■ DATA SUPPLIED:
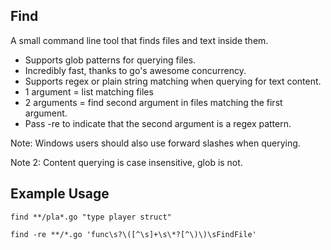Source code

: Find
---------
A small command line tool that finds files and text inside them.

-	Supports glob patterns for querying files.
-	Incredibly fast, thanks to go's awesome concurrency.
-	Supports regex or plain string matching when querying for text content.
-	1 argument = list matching files
-	2 arguments = find second argument in files matching the first argument.
-	Pass -re to indicate that the second argument is a regex pattern.

Note: Windows users should also use forward slashes when querying.

Note 2: Content querying is case insensitive, glob is not.

Example Usage
-------

	find **/pla*.go "type player struct"

	find -re **/*.go 'func\s?\([^\s]+\s\*?[^\)\)\sFindFile'
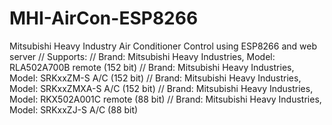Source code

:# MHI-AirCon-ESP8266
Mitsubishi Heavy Industry Air Conditioner Control using ESP8266 and web server
// Supports:
//   Brand: Mitsubishi Heavy Industries,  Model: RLA502A700B remote (152 bit)
//   Brand: Mitsubishi Heavy Industries,  Model: SRKxxZM-S A/C (152 bit)
//   Brand: Mitsubishi Heavy Industries,  Model: SRKxxZMXA-S A/C (152 bit)
//   Brand: Mitsubishi Heavy Industries,  Model: RKX502A001C remote (88 bit)
//   Brand: Mitsubishi Heavy Industries,  Model: SRKxxZJ-S A/C (88 bit)
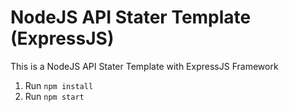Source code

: # NodeJS API Stater Template (ExpressJS)

This is a NodeJS API Stater Template with ExpressJS Framework

1. Run `npm install`
2. Run `npm start`

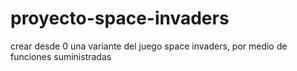 # proyecto-space-invaders
crear desde 0 una variante del juego space invaders, por medio de funciones suministradas 
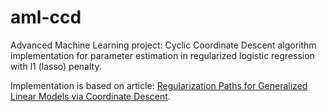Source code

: # aml-ccd
Advanced Machine Learning project: Cyclic Coordinate Descent algorithm implementation for parameter estimation in regularized logistic regression with l1 (lasso) penalty.

Implementation is based on article: [Regularization Paths for Generalized Linear Models via Coordinate Descent](https://www.jstatsoft.org/article/view/v033i01).
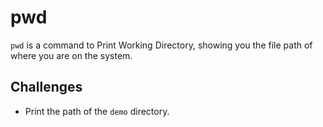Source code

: # pwd
`pwd` is a command to Print Working Directory, showing you the file path
of where you are on the system.

## Challenges

* Print the path of the `demo` directory.
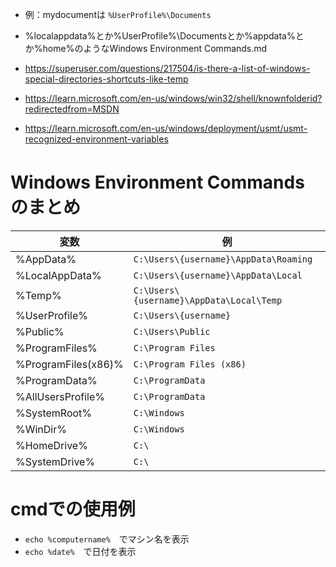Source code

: * 例：mydocumentは `%UserProfile%\Documents`

* %localappdata%とか%UserProfile%\Documentsとか%appdata%とか%home%のようなWindows Environment Commands.md
  
* https://superuser.com/questions/217504/is-there-a-list-of-windows-special-directories-shortcuts-like-temp
* https://learn.microsoft.com/en-us/windows/win32/shell/knownfolderid?redirectedfrom=MSDN
* https://learn.microsoft.com/en-us/windows/deployment/usmt/usmt-recognized-environment-variables


# Windows Environment Commands　のまとめ

|変数|例|
|-|-|
|%AppData%|`C:\Users\{username}\AppData\Roaming`|
|%LocalAppData%|`C:\Users\{username}\AppData\Local`|
|%Temp%|`C:\Users\{username}\AppData\Local\Temp`|
|%UserProfile%|`C:\Users\{username}`|
|%Public%|`C:\Users\Public`|
|%ProgramFiles%|`C:\Program Files`|
|%ProgramFiles(x86)%|`C:\Program Files (x86)`|
|%ProgramData%|`C:\ProgramData`|
|%AllUsersProfile% |`C:\ProgramData`|
|%SystemRoot%|`C:\Windows`|
|%WinDir%|`C:\Windows`|
|%HomeDrive%|`C:\`|
|%SystemDrive%|`C:\`|

# cmdでの使用例
* `echo %computername%`　でマシン名を表示
* `echo %date%`　で日付を表示
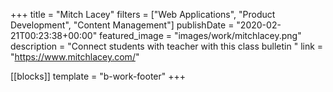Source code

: +++
title = "Mitch Lacey"
filters = ["Web Applications", "Product Development", "Content Management"]
publishDate = "2020-02-21T00:23:38+00:00"
featured_image = "images/work/mitchlacey.png"
description = "Connect students with teacher with this class bulletin "
link = "https://www.mitchlacey.com/"

[[blocks]]
template = "b-work-footer"
+++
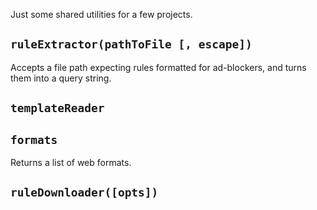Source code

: Just some shared utilities for a few projects.


## `ruleExtractor(pathToFile [, escape])`
Accepts a file path expecting rules formatted for ad-blockers, and turns them into a query string.

## `templateReader`


## `formats`
Returns a list of web formats.

## `ruleDownloader([opts])`
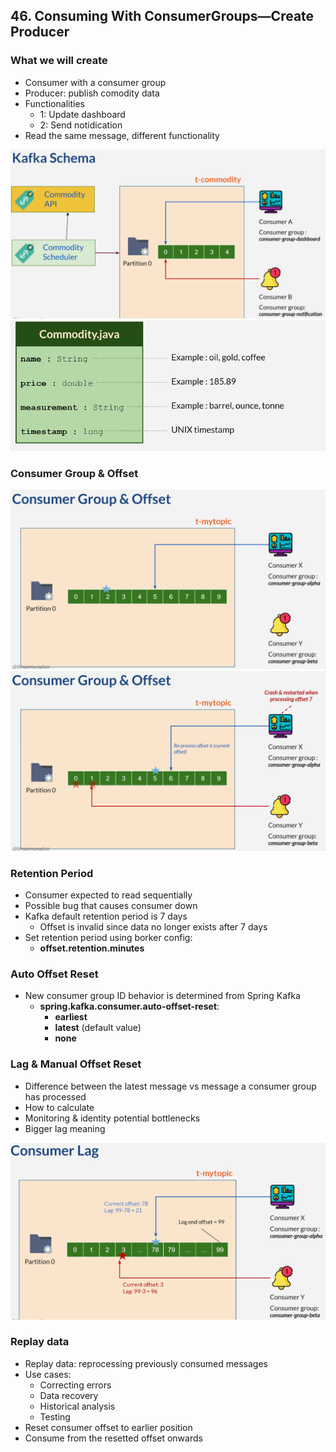## 46. Consuming With ConsumerGroups—Create Producer

### What we will create

* Consumer with a consumer group
* Producer: publish comodity data
* Functionalities 
  * 1: Update dashboard
  * 2: Send notidication 
* Read the same message, different functionality

![img.png](img.png)
![img_1.png](img_1.png)


### Consumer Group & Offset

![img_2.png](img_2.png)
![img_3.png](img_3.png)


### Retention Period
* Consumer expected to read sequentially
* Possible bug that causes consumer down 
* Kafka default retention period is 7 days 
  * Offset is invalid since data no longer exists after 7 days
* Set retention period using borker config:
  * **offset.retention.minutes**

### Auto Offset Reset

* New consumer group ID behavior is determined from Spring Kafka
  - **spring.kafka.consumer.auto-offset-reset**: 
    - **earliest**
    - **latest** (default value)
    - **none**

### Lag & Manual Offset Reset

* Difference between the latest message vs message a consumer group has processed 
* How to calculate
* Monitoring & identity potential bottlenecks
* Bigger lag meaning

![img_4.png](img_4.png)


### Replay data

* Replay data: reprocessing previously consumed messages
* Use cases:
  * Correcting errors
  * Data recovery 
  * Historical analysis
  * Testing
* Reset consumer offset to earlier position
* Consume from the resetted offset onwards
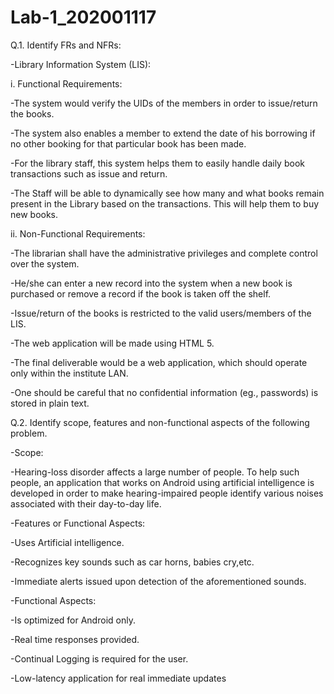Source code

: # Lab-1_202001117

Q.1. Identify FRs and NFRs:

-Library Information System (LIS):

i. Functional Requirements:

-The system would verify the UIDs of the members in order to issue/return the books.

-The system also enables a member to extend the date of his borrowing if no other booking for that particular book has been made.

-For the library staff, this system helps them to easily handle daily book transactions such as issue and return.

-The Staff will be able to dynamically see how many and what books remain present in the Library based on the transactions. This will help them to buy new books.

ii. Non-Functional Requirements:

-The librarian shall have the administrative privileges and complete control over the system.

-He/she can enter a new record into the system when a new book is purchased or remove a record if the book is taken off the shelf.

-Issue/return of the books is restricted to the valid users/members of the LIS.

-The web application  will be made using HTML 5.

-The final deliverable would be a web application, which should operate only within the institute LAN.

-One should be careful that no confidential information (eg., passwords) is stored in plain text.

Q.2. Identify scope, features and non-functional aspects of the following problem.

-Scope: 

-Hearing-loss disorder affects a large number of people. To help such people, an application that works on Android using artificial intelligence is developed in order to make hearing-impaired people identify various noises associated with their day-to-day life.

-Features or Functional Aspects:

-Uses Artificial intelligence.

-Recognizes key sounds such as car horns, babies cry,etc.

-Immediate alerts issued upon detection of the aforementioned sounds.

-Functional Aspects:

-Is optimized for Android only.

-Real time responses provided.

-Continual Logging is required for the user.

-Low-latency application for real immediate updates


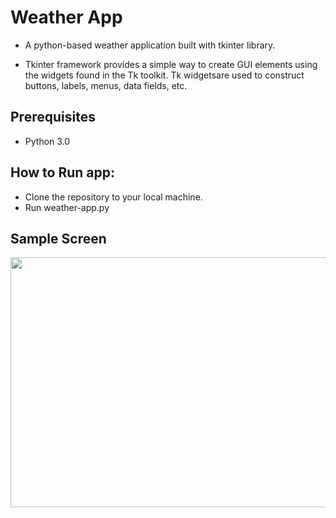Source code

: # Weather App
* A python-based weather application built with tkinter library.

* Tkinter framework provides a simple way to create GUI elements using the widgets found in the Tk toolkit. Tk widgetsare used to construct buttons, labels, menus, data fields, etc.

## Prerequisites
* Python 3.0


## How to Run app:
* Clone the repository to your local machine.
* Run weather-app.py

## Sample Screen
<p align="center">
  <img width="600" height="400" src="https://github.com/Subathra19/weather-app/blob/main/images/sample_screen.PNG">
</p>
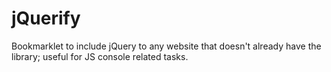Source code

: jQuerify
========

Bookmarklet to include jQuery to any website that doesn't already have the library; useful for JS console related tasks.
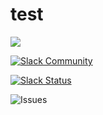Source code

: # test

<img src="https://fascloudservice.slack.com/badge.svg">


[![Slack Community](https://fascloudservice.slack.com/badge.svg)](https://fascloudservice.slack.com)

[![Slack Status](https://fascloudservice.slack.com/badge.svg)](https://fascloudservice.slack.com)

![Issues](https://img.shields.io/github/issues/rbdgsa/test.svg)
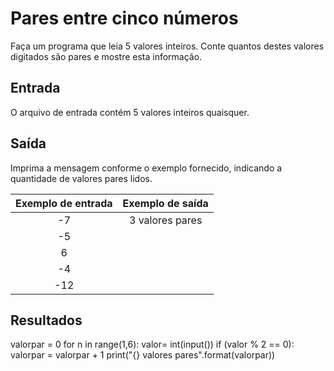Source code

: # Pares entre cinco números

Faça um programa que leia 5 valores inteiros. Conte quantos destes valores digitados são pares e mostre esta informação.

## Entrada

O arquivo de entrada contém 5 valores inteiros quaisquer.

## Saída

Imprima a mensagem conforme o exemplo fornecido, indicando a quantidade de valores pares lidos.

|           **Exemplo de entrada**          |           **Exemplo de saída**          |
|:-----------------------------------------:|:---------------------------------------:|
|-7                                         |3 valores pares                          |
|-5                                         |                                         |
|6                                          |                                         |
|-4                                         |                                         |
|-12                                        |                                         |

## Resultados

valorpar = 0
for n in range(1,6):
    valor= int(input())
    if (valor % 2  == 0):
            valorpar = valorpar + 1
print("{} valores pares".format(valorpar))
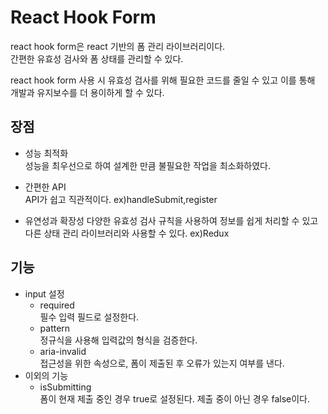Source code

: # React Hook Form
react hook form은 react 기반의 폼 관리 라이브러리이다.  
간편한 유효성 검사와 폼 상태를 관리할 수 있다.

react hook form  사용 시 유효성 검사를 위해 필요한 코드를 줄일 수 있고 이를 통해 개발과 유지보수를 더 용이하게 할 수 있다.

## 장점
- 성능 최적화  
성능을 최우선으로 하여 설계한 만큼 불필요한 작업을 최소화하였다.

- 간편한 API  
API가 쉽고 직관적이다.
ex)handleSubmit,register

- 유연성과 확장성
다양한 유효성 검사 규칙을 사용하여 정보를 쉽게 처리할 수 있고다른 상태 관리 라이브러리와 
사용할 수 있다.
ex)Redux

## 기능
- input 설정
  - required  
   필수 입력 필드로 설정한다.
  - pattern  
  정규식을 사용해 입력값의 형식을 검증한다.
  - aria-invalid  
  접근성을 위한 속성으로, 폼이 제출된 후 오류가 있는지 여부를 낸다.
- 이외의 기능
  - isSubmitting  
  폼이 현재 제출 중인 경우 true로 설정된다. 제출 중이 아닌 경우 false이다.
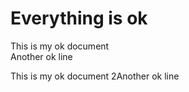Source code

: # Everything is ok

This is my ok document	 
Another ok line

This is my ok document	2Another ok line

■ WHAT THE TASK ASKS: Look through the entries and return every line where "intelligence" appears.

■ ANSWER TO THE EXERCISE:
-Hearing-loss disorder affects a large number of people. To help such people, an application that works on Android using artificial intelligence is developed in order to make hearing-impaired people identify various noises associated with their day-to-day life.
-Uses Artificial intelligence.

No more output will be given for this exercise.